Commercial Mortgage Security Agreement


A sale due clause is a provision of a note, mortgage or trust instrument, in which the entire outstanding debt is due and payable immediately, at the creditor`s option, upon sale of the property that serves as security for the loan. As a general rule, these provisions are used to prevent a subsequent buyer from taking over the financing of the existing debtor at a market value lower than the existing market value. A mortgage is a document that mortgages real estate as collateral for the payment of a debt or other obligation. The term “mortgage” refers to the document that establishes the right of pledge on immovable property and that is registered with the local Document Registration Office in order to disclose the right of pledge secured by the creditor. The creditor or lender, also known as a borrower (in a mortgage) or beneficiary (in a fiduciary instrument), is the owner of the debt or other obligation secured by the mortgage. The debtor or borrower, also known as Mortgagor (in a mortgage) or debtor (in a fiduciary instrument), is the person or entity that owes the debt or other obligation secured by the mortgage and owns the real estate that is the subject of the loan. Interconnection agreements are entered into between two or more creditors who have made loans to a single debtor to define the relationship between creditors and the provisions relating to creditors` advances, the appropriate priority of creditors with respect to the debtor`s payments and who will act (and how they may act) in the event of the debtor`s default. A subordination agreement modifies the priority interests in a mortgaged property of one party having priority over another party that would otherwise be subordinated without the subordination agreement. In almost all cases, it is the law of the state in which the property is located that determines whether a mortgage or trust instrument can be used. While a trust instrument that insures real estate under debt has the same purpose and function as a mortgage, there are technical and substantive differences between the two.

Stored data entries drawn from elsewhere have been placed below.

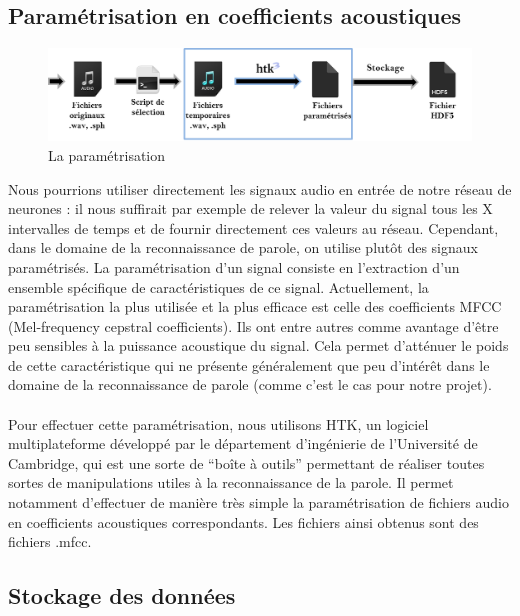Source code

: \documentclass{article}
\begin{document}
\subsection{Paramétrisation en coefficients acoustiques}

\hphantom{.}
\begin{figure}[h]
  \centerline{\includegraphics[scale=0.9]{img/schema_parametrisation.png}}
  \caption{La paramétrisation}
\end{figure}
\newpage

Nous pourrions utiliser directement les signaux audio en entrée de notre réseau de neurones : il nous suffirait par exemple de relever la valeur du signal tous les X intervalles de temps et de fournir directement ces valeurs au réseau. Cependant, dans le domaine de la reconnaissance de parole, on utilise plutôt des signaux paramétrisés.
La paramétrisation d'un signal consiste en l'extraction d'un ensemble spécifique de caractéristiques de ce signal. Actuellement, la paramétrisation la plus utilisée et la plus efficace est celle des coefficients MFCC\cite{haton2006} (Mel-frequency cepstral coefficients). Ils ont entre autres comme avantage d'être peu sensibles à la puissance acoustique du signal. Cela permet d'atténuer le poids de cette caractéristique qui ne présente généralement que peu d'intérêt dans le domaine de la reconnaissance de parole (comme c'est le cas pour notre projet).\\
\\
Pour effectuer cette paramétrisation, nous utilisons HTK\cite{docHTK}, un logiciel multiplateforme développé par le département d'ingénierie de l'Université de Cambridge, qui est une sorte de ``boîte à outils'' permettant de réaliser toutes sortes de manipulations utiles à la reconnaissance de la parole. Il permet notamment d'effectuer de manière très simple la paramétrisation de fichiers audio en coefficients acoustiques correspondants. Les fichiers ainsi obtenus sont des fichiers .mfcc.
 
\subsection{Stockage des données}
\end{document}
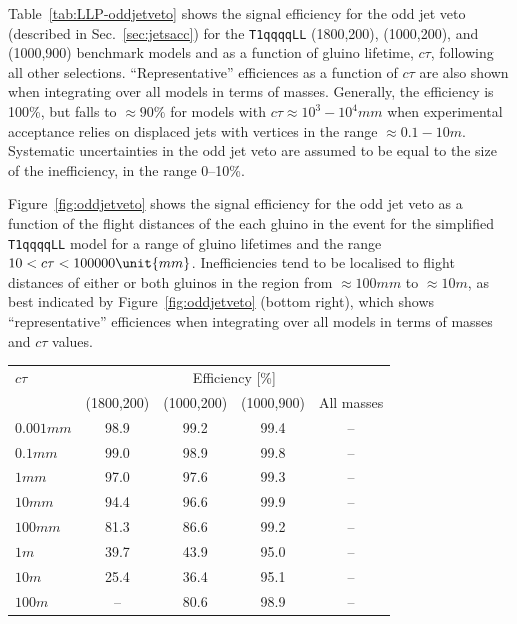 Table~\ref{tab:LLP-oddjetveto} shows the signal efficiency for the odd
jet veto (described in Sec.~\ref{sec:jetsacc}) for the
\texttt{T1qqqqLL} (1800,200), (1000,200), and (1000,900) benchmark
models and as a function of gluino lifetime, $c\tau$, following all
other selections. ``Representative'' efficiences as a function of
$c\tau$ are also shown when integrating over all models in terms of
masses.  Generally, the efficiency is 100\%, but falls to
${\approx}90\%$ for models with $c\tau \approx 10^{3} -
10^{4}\unit{mm}$ when experimental acceptance relies on displaced jets
with vertices in the range $\approx 0.1-10\unit{m}$. Systematic
uncertainties in the odd jet veto are assumed to be equal to the size
of the inefficiency, \ie in the range 0--10\%.

Figure~\ref{fig:oddjetveto} shows the signal efficiency for the odd
jet veto as a function of the flight distances of the each gluino in
the event for the simplified \texttt{T1qqqqLL} model for a range of
gluino lifetimes and the range $10 < \ctau <
100000\unit{mm}$. Inefficiencies tend to be localised to flight
distances of either or both gluinos in the region from
${\approx}100\unit{mm}$ to ${\approx}10\unit{m}$, as best indicated by
Figure~\ref{fig:oddjetveto} (bottom right), which shows
``representative'' efficiences when integrating over all models in
terms of masses and $c\tau$ values.

\clearpage
\begin{table}[h!]
  \centering
  \begin{tabular}{lcccc} 
    \hline
    $c\tau$          & \multicolumn{4}{c}{Efficiency [\%]}               \\
    \cline{2-5}
                     & (1800,200) & (1000,200) & (1000,900) & All masses \\
    \hline
    $0.001\unit{mm}$ & 98.9       & 99.2       & 99.4       & --         \\
    $0.1\unit{mm}$   & 99.0       & 98.9       & 99.8       & --         \\
    $1\unit{mm}$     & 97.0       & 97.6       & 99.3       & --         \\
    $10\unit{mm}$    & 94.4       & 96.6       & 99.9       & --         \\
    $100\unit{mm}$   & 81.3       & 86.6       & 99.2       & --         \\
    $1\unit{m}$      & 39.7       & 43.9       & 95.0       & --         \\
    $10\unit{m}$     & 25.4       & 36.4       & 95.1       & --         \\
    $100\unit{m}$    & --         & 80.6       & 98.9       & --         \\
    \hline
  \end{tabular}
  \label{tab:LLP-chf}
\end{table}

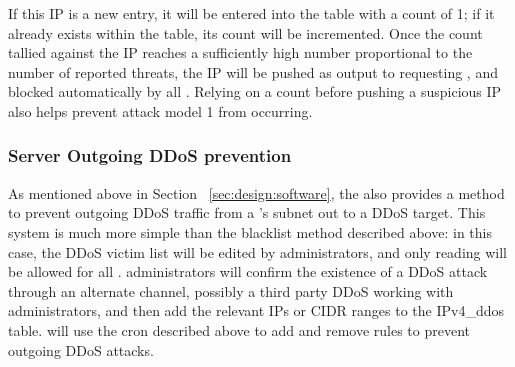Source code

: If this IP is a new entry, it will be entered into the table with a count of 1; if it already exists within the table, its count will be incremented. Once the count tallied against the IP reaches a sufficiently high number proportional to the number of reported threats, the IP will be pushed as output to requesting \nodenames, and blocked automatically by all \nodenames. Relying on a count before pushing a suspicious IP also helps prevent attack model 1 from occurring. 

\subsubsection{Server Outgoing DDoS prevention}
\label{sec:design:serverddos}

As mentioned above in Section ~\ref{sec:design:software}, the \servname also provides a method to prevent outgoing DDoS traffic from a \nodename's subnet out to a DDoS target. This system is much more simple than the blacklist method described above: in this case, the DDoS victim list will be edited by \sysname administrators, and only reading will be allowed for all \nodenames. \sysname administrators will confirm the existence of a DDoS attack through an alternate channel, possibly a third party DDoS \cite{DDoSPreventionTools} working with \sysname administrators, and then add the relevant IPs or CIDR ranges to the IPv4_ddos table. \nodenames will use the cron described above to add and remove rules to prevent outgoing DDoS attacks.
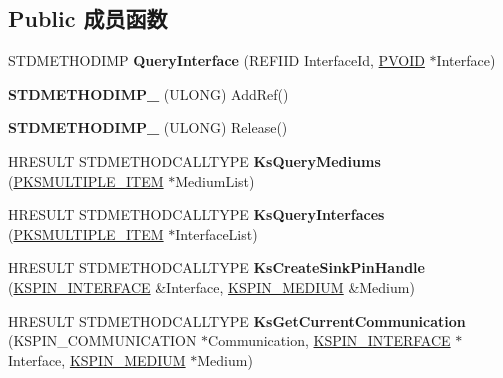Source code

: \subsection*{Public 成员函数}
\begin{DoxyCompactItemize}
\item 
\mbox{\label{class_c_output_pin_a338349989a33c46170294cda4f8f5066}} 
S\+T\+D\+M\+E\+T\+H\+O\+D\+I\+MP {\bfseries Query\+Interface} (R\+E\+F\+I\+ID Interface\+Id, \hyperlink{interfacevoid}{P\+V\+O\+ID} $\ast$Interface)
\item 
\mbox{\label{class_c_output_pin_ae21a82bd818164bcd42b6a85e11c9e4a}} 
{\bfseries S\+T\+D\+M\+E\+T\+H\+O\+D\+I\+M\+P\+\_\+} (U\+L\+O\+NG) Add\+Ref()
\item 
\mbox{\label{class_c_output_pin_af7b48e25a99744e66d576440c62c8db8}} 
{\bfseries S\+T\+D\+M\+E\+T\+H\+O\+D\+I\+M\+P\+\_\+} (U\+L\+O\+NG) Release()
\item 
\mbox{\label{class_c_output_pin_a78cbfabf1bd1133738e3f75d65249803}} 
H\+R\+E\+S\+U\+LT S\+T\+D\+M\+E\+T\+H\+O\+D\+C\+A\+L\+L\+T\+Y\+PE {\bfseries Ks\+Query\+Mediums} (\hyperlink{struct_k_s_m_u_l_t_i_p_l_e___i_t_e_m}{P\+K\+S\+M\+U\+L\+T\+I\+P\+L\+E\+\_\+\+I\+T\+EM} $\ast$Medium\+List)
\item 
\mbox{\label{class_c_output_pin_abacd744b5464ad04956aef59567b69e3}} 
H\+R\+E\+S\+U\+LT S\+T\+D\+M\+E\+T\+H\+O\+D\+C\+A\+L\+L\+T\+Y\+PE {\bfseries Ks\+Query\+Interfaces} (\hyperlink{struct_k_s_m_u_l_t_i_p_l_e___i_t_e_m}{P\+K\+S\+M\+U\+L\+T\+I\+P\+L\+E\+\_\+\+I\+T\+EM} $\ast$Interface\+List)
\item 
\mbox{\label{class_c_output_pin_afe9be9d93e4b4d3d7be80c579b78dc9b}} 
H\+R\+E\+S\+U\+LT S\+T\+D\+M\+E\+T\+H\+O\+D\+C\+A\+L\+L\+T\+Y\+PE {\bfseries Ks\+Create\+Sink\+Pin\+Handle} (\hyperlink{struct_k_s_i_d_e_n_t_i_f_i_e_r}{K\+S\+P\+I\+N\+\_\+\+I\+N\+T\+E\+R\+F\+A\+CE} \&Interface, \hyperlink{struct_k_s_i_d_e_n_t_i_f_i_e_r}{K\+S\+P\+I\+N\+\_\+\+M\+E\+D\+I\+UM} \&Medium)
\item 
\mbox{\label{class_c_output_pin_ae98aecc7c4b17daa53245a3e0a2e2b54}} 
H\+R\+E\+S\+U\+LT S\+T\+D\+M\+E\+T\+H\+O\+D\+C\+A\+L\+L\+T\+Y\+PE {\bfseries Ks\+Get\+Current\+Communication} (K\+S\+P\+I\+N\+\_\+\+C\+O\+M\+M\+U\+N\+I\+C\+A\+T\+I\+ON $\ast$Communication, \hyperlink{struct_k_s_i_d_e_n_t_i_f_i_e_r}{K\+S\+P\+I\+N\+\_\+\+I\+N\+T\+E\+R\+F\+A\+CE} $\ast$Interface, \hyperlink{struct_k_s_i_d_e_n_t_i_f_i_e_r}{K\+S\+P\+I\+N\+\_\+\+M\+E\+D\+I\+UM} $\ast$Medium)

\end{DoxyCompactItemize}
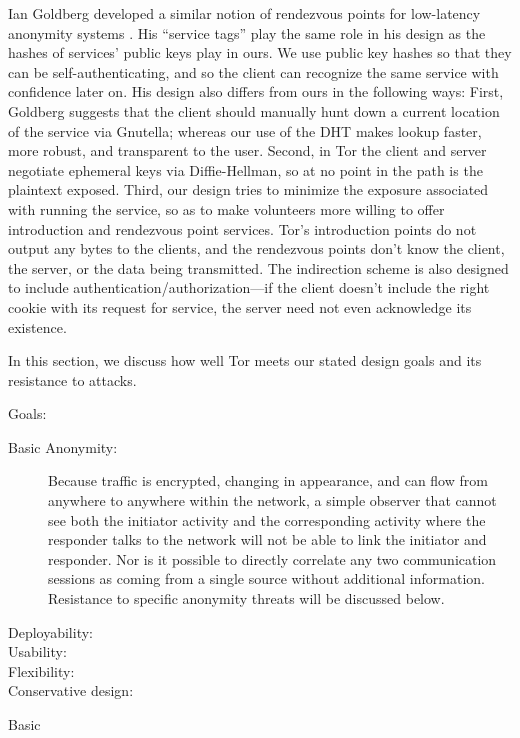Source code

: \documentclass[times,10pt,twocolumn]{article}
\begin{document}
Ian Goldberg developed a similar notion of rendezvous points for
low-latency anonymity systems \cite{ian-thesis}. His ``service tags''
play the same role in his design as the hashes of services' public
keys play in ours.  We use public key hashes so that they can be
self-authenticating, and so the client can recognize the same service
with confidence later on. His design also differs from ours in the
following ways: First, Goldberg suggests that the client should
manually hunt down a current location of the service via Gnutella;
whereas our use of the DHT makes lookup faster, more robust, and
transparent to the user. Second, in Tor the client and server
negotiate ephemeral keys via Diffie-Hellman, so at no point in the
path is the plaintext exposed. Third, our design tries to minimize the
exposure associated with running the service, so as to make volunteers
more willing to offer introduction and rendezvous point services.
Tor's introduction points do not output any bytes to the clients, and
the rendezvous points don't know the client, the server, or the data
being transmitted. The indirection scheme is also designed to include
authentication/authorization---if the client doesn't include the right
cookie with its request for service, the server need not even
acknowledge its existence.

\label{sec:analysis}

In this section, we discuss how well Tor meets our stated design goals
and its resistance to attacks.

Goals:
\begin{description}
\item [Basic Anonymity:] Because traffic is encrypted, changing in
  appearance, and can flow from anywhere to anywhere within the
  network, a simple observer that cannot see both the initiator
  activity and the corresponding activity where the responder talks to
  the network will not be able to link the initiator and responder.
  Nor is it possible to directly correlate any two communication
  sessions as coming from a single source without additional
  information. Resistance to specific anonymity threats will be discussed
  below.

\item[Deployability:]

\item[Usability:] 
\item[Flexibility:] 
\item[Conservative design:] 
\end{description}
Basic 
\end{document}
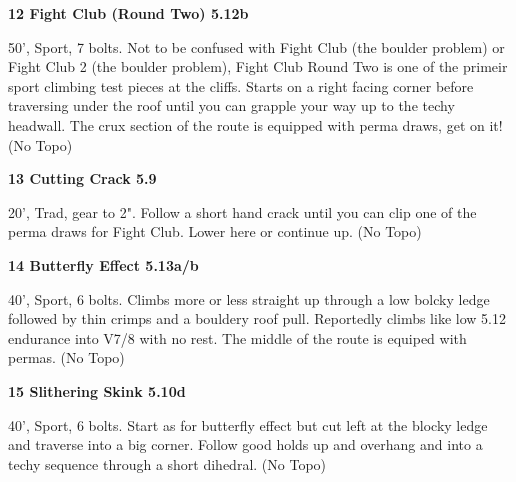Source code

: \begin{multicols}{2}
\needspace{1.5cm}
\label{rt:Fight Club (Round Two)}
\colorbox{Goldenrod!50}{
\parbox{0.95\linewidth}{
\textbf{
12 Fight Club (Round Two) 5.12b  
}}}

\begin{adjustwidth}{0.5cm}{}			
50', Sport, 7 bolts. Not to be confused with Fight Club (the boulder problem) or Fight Club 2 (the boulder problem), Fight Club Round Two is one of the primeir sport climbing test pieces at the cliffs. Starts on a right facing corner before traversing under the roof until you can grapple your way up to the techy headwall. The crux section of the route is equipped with perma draws, get on it! (No Topo)
\end{adjustwidth}



\needspace{1.5cm}
\label{rt:Cutting Crack}
\colorbox{green!20}{
\parbox{0.95\linewidth}{
\textbf{
13 Cutting Crack 5.9  
}}}

\begin{adjustwidth}{0.5cm}{}			
20', Trad, gear to 2". Follow a short hand crack until you can clip one of the perma draws for Fight Club. Lower here or continue up. (No Topo)
\end{adjustwidth}



\needspace{1.5cm}
\label{rt:Butterfly Effect}
\colorbox{Goldenrod!50}{
\parbox{0.95\linewidth}{
\textbf{
14 Butterfly Effect 5.13a/b  
}}}

\begin{adjustwidth}{0.5cm}{}			
40', Sport, 6 bolts. Climbs more or less straight up through a low bolcky ledge followed by thin crimps and a bouldery roof pull. Reportedly climbs like low 5.12 endurance into V7/8 with no rest. The middle of the route is equiped with permas. (No Topo)
\end{adjustwidth}



\needspace{1.5cm}
\label{rt:Slithering Skink}
\colorbox{RoyalBlue!20}{
\parbox{0.95\linewidth}{
\textbf{
15 Slithering Skink 5.10d  
}}}

\begin{adjustwidth}{0.5cm}{}			
40', Sport, 6 bolts. Start as for butterfly effect but cut left at the blocky ledge and traverse into a big corner. Follow good holds up and overhang and into a techy sequence through a short dihedral. (No Topo)
\end{adjustwidth}




\end{multicols}
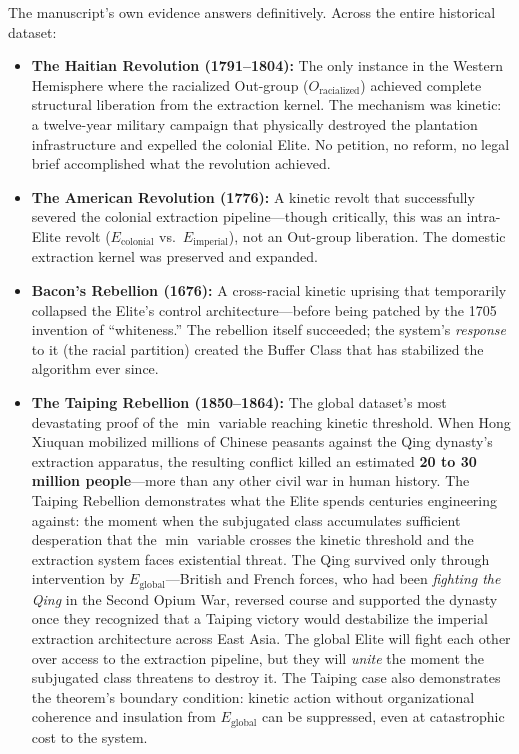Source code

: \documentclass[12pt,openany]{book}
\begin{document}
The manuscript's own evidence answers definitively. Across the entire historical dataset:

\begin{itemize}
    \item \textbf{The Haitian Revolution (1791--1804):} The only instance in the Western Hemisphere where the racialized Out-group ($O_{\text{racialized}}$) achieved complete structural liberation from the extraction kernel. The mechanism was kinetic: a twelve-year military campaign that physically destroyed the plantation infrastructure and expelled the colonial Elite. No petition, no reform, no legal brief accomplished what the revolution achieved.

    \item \textbf{The American Revolution (1776):} A kinetic revolt that successfully severed the colonial extraction pipeline---though critically, this was an intra-Elite revolt ($E_{\text{colonial}}$ vs.\ $E_{\text{imperial}}$), not an Out-group liberation. The domestic extraction kernel was preserved and expanded.

    \item \textbf{Bacon's Rebellion (1676):} A cross-racial kinetic uprising that temporarily collapsed the Elite's control architecture---before being patched by the 1705 invention of ``whiteness.'' The rebellion itself succeeded; the system's \textit{response} to it (the racial partition) created the Buffer Class that has stabilized the algorithm ever since.

    \item \textbf{The Taiping Rebellion (1850--1864):} The global dataset's most devastating proof of the $\min$ variable reaching kinetic threshold. When Hong Xiuquan mobilized millions of Chinese peasants against the Qing dynasty's extraction apparatus, the resulting conflict killed an estimated \textbf{20 to 30 million people}---more than any other civil war in human history. The Taiping Rebellion demonstrates what the Elite spends centuries engineering against: the moment when the subjugated class accumulates sufficient desperation that the $\min$ variable crosses the kinetic threshold and the extraction system faces existential threat. The Qing survived only through intervention by $E_{\text{global}}$---British and French forces, who had been \textit{fighting the Qing} in the Second Opium War, reversed course and supported the dynasty once they recognized that a Taiping victory would destabilize the imperial extraction architecture across East Asia. The global Elite will fight each other over access to the extraction pipeline, but they will \textit{unite} the moment the subjugated class threatens to destroy it. The Taiping case also demonstrates the theorem's boundary condition: kinetic action without organizational coherence and insulation from $E_{\text{global}}$ can be suppressed, even at catastrophic cost to the system.
\end{itemize}
\end{document}

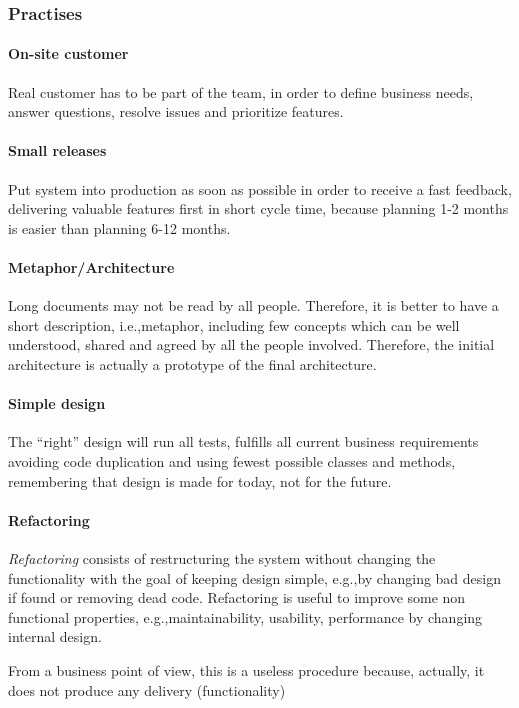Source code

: \subsubsection{Practises}
\paragraph{On-site customer}
Real customer has to be part of the team, in order to define business needs, answer questions, resolve issues and prioritize features.

\paragraph{Small releases}
Put system into production as soon as possible in order to receive a fast feedback, delivering valuable features first in short cycle time, because planning 1-2 months is easier than planning 6-12 months.

\paragraph{Metaphor/Architecture}
Long documents may not be read by all people. Therefore, it is better to have a short description, i.e.,\@ metaphor, including few concepts which can be well understood, shared and agreed by all the people involved. Therefore, the initial architecture is actually a prototype of the final architecture.

\paragraph{Simple design}
The ``right'' design will run all tests, fulfills all current business requirements avoiding code duplication and using fewest possible classes and methods, remembering that design is made for today, not for the future.

\paragraph{Refactoring}
\emph{Refactoring} consists of restructuring the system without changing the functionality with the goal of keeping design simple, e.g.,\@ by changing bad design if found or removing dead code. Refactoring is useful to improve some non functional properties, e.g.,\@ maintainability, usability, performance by changing internal design.

From a business point of view, this is a useless procedure because, actually, it does not produce any delivery (functionality)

A trust deed is executed by the debtor and the owner to an innocent third party, identified as an agent and holding ownership of the property in trust for the creditor; When a mortgage is used, ownership of the security remains with the debtor, and the mortgage creates a right of pledge over the immovable property for the benefit of the creditor. In some jurisdictions, the trust deed allows the agent to acquire ownership of the property without seizure or sale, while others treat a trust as a mortgage.